What is being asked — Faithfully repeat all of the records, as they are written below.

Records to process —
┄┄┄┄┄┄┄┄┄┄┄┄┄┄┄┄┄┄┄┄

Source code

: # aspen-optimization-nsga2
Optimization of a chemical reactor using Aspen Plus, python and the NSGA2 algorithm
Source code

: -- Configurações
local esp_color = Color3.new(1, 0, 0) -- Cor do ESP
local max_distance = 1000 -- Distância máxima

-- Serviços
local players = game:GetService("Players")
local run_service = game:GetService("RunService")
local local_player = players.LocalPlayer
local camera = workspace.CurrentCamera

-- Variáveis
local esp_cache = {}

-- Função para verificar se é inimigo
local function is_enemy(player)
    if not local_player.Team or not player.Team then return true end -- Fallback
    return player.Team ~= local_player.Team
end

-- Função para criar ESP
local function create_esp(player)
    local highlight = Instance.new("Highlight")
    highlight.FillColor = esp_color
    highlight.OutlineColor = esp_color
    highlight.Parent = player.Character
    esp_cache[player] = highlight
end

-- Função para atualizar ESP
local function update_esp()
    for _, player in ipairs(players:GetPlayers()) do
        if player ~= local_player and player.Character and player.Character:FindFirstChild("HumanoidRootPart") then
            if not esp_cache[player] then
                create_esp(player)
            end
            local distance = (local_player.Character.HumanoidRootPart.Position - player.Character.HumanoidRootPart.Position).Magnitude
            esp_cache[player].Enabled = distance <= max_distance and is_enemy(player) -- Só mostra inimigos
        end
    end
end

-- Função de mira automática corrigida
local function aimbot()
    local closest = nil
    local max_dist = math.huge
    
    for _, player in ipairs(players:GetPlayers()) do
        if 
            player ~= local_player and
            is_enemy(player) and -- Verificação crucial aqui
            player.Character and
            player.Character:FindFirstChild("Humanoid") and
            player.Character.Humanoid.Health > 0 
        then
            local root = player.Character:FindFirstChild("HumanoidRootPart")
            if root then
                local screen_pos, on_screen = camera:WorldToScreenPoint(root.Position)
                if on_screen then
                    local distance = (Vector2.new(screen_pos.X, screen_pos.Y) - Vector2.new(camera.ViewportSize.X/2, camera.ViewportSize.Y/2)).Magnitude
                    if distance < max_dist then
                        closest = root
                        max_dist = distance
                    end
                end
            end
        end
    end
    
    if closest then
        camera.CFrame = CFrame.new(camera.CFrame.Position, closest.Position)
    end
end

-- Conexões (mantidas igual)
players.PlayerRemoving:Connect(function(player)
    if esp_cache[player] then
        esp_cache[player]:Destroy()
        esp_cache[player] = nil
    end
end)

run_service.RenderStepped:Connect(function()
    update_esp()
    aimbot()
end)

┄┄┄┄┄┄┄┄┄┄┄┄┄┄┄┄┄┄┄┄

Response area —
Source code

: # aspen-optimization-nsga2
Optimization of a chemical reactor using Aspen Plus, python and the NSGA2 algorithm
Source code

: -- Configurações
local esp_color = Color3.new(1, 0, 0) -- Cor do ESP
local max_distance = 1000 -- Distância máxima

-- Serviços
local players = game:GetService("Players")
local run_service = game:GetService("RunService")
local local_player = players.LocalPlayer
local camera = workspace.CurrentCamera

-- Variáveis
local esp_cache = {}

-- Função para verificar se é inimigo
local function is_enemy(player)
    if not local_player.Team or not player.Team then return true end -- Fallback
    return player.Team ~= local_player.Team
end

-- Função para criar ESP
local function create_esp(player)
    local highlight = Instance.new("Highlight")
    highlight.FillColor = esp_color
    highlight.OutlineColor = esp_color
    highlight.Parent = player.Character
    esp_cache[player] = highlight
end

-- Função para atualizar ESP
local function update_esp()
    for _, player in ipairs(players:GetPlayers()) do
        if player ~= local_player and player.Character and player.Character:FindFirstChild("HumanoidRootPart") then
            if not esp_cache[player] then
                create_esp(player)
            end
            local distance = (local_player.Character.HumanoidRootPart.Position - player.Character.HumanoidRootPart.Position).Magnitude
            esp_cache[player].Enabled = distance <= max_distance and is_enemy(player) -- Só mostra inimigos
        end
    end
end

-- Função de mira automática corrigida
local function aimbot()
    local closest = nil
    local max_dist = math.huge
    
    for _, player in ipairs(players:GetPlayers()) do
        if 
            player ~= local_player and
            is_enemy(player) and -- Verificação crucial aqui
            player.Character and
            player.Character:FindFirstChild("Humanoid") and
            player.Character.Humanoid.Health > 0 
        then
            local root = player.Character:FindFirstChild("HumanoidRootPart")
            if root then
                local screen_pos, on_screen = camera:WorldToScreenPoint(root.Position)
                if on_screen then
                    local distance = (Vector2.new(screen_pos.X, screen_pos.Y) - Vector2.new(camera.ViewportSize.X/2, camera.ViewportSize.Y/2)).Magnitude
                    if distance < max_dist then
                        closest = root
                        max_dist = distance
                    end
                end
            end
        end
    end
    
    if closest then
        camera.CFrame = CFrame.new(camera.CFrame.Position, closest.Position)
    end
end

-- Conexões (mantidas igual)
players.PlayerRemoving:Connect(function(player)
    if esp_cache[player] then
        esp_cache[player]:Destroy()
        esp_cache[player] = nil
    end
end)

run_service.RenderStepped:Connect(function()
    update_esp()
    aimbot()
end)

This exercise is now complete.